RECORDS FOR THE TASK section start

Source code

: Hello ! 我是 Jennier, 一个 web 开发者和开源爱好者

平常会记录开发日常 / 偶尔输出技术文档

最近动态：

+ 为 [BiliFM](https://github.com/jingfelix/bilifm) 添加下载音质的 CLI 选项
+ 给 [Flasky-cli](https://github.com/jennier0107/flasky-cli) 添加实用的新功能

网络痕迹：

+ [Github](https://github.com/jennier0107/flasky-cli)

RECORDS FOR THE TASK section end

**TASK**
Exactly as they appear above, give the entries again.

**OUTPUT FOR THIS TASK**
Source code

: Hello ! 我是 Jennier, 一个 web 开发者和开源爱好者

平常会记录开发日常 / 偶尔输出技术文档

最近动态：

+ 为 [BiliFM](https://github.com/jingfelix/bilifm) 添加下载音质的 CLI 选项
+ 给 [Flasky-cli](https://github.com/jennier0107/flasky-cli) 添加实用的新功能

网络痕迹：

+ [Github](https://github.com/jennier0107/flasky-cli)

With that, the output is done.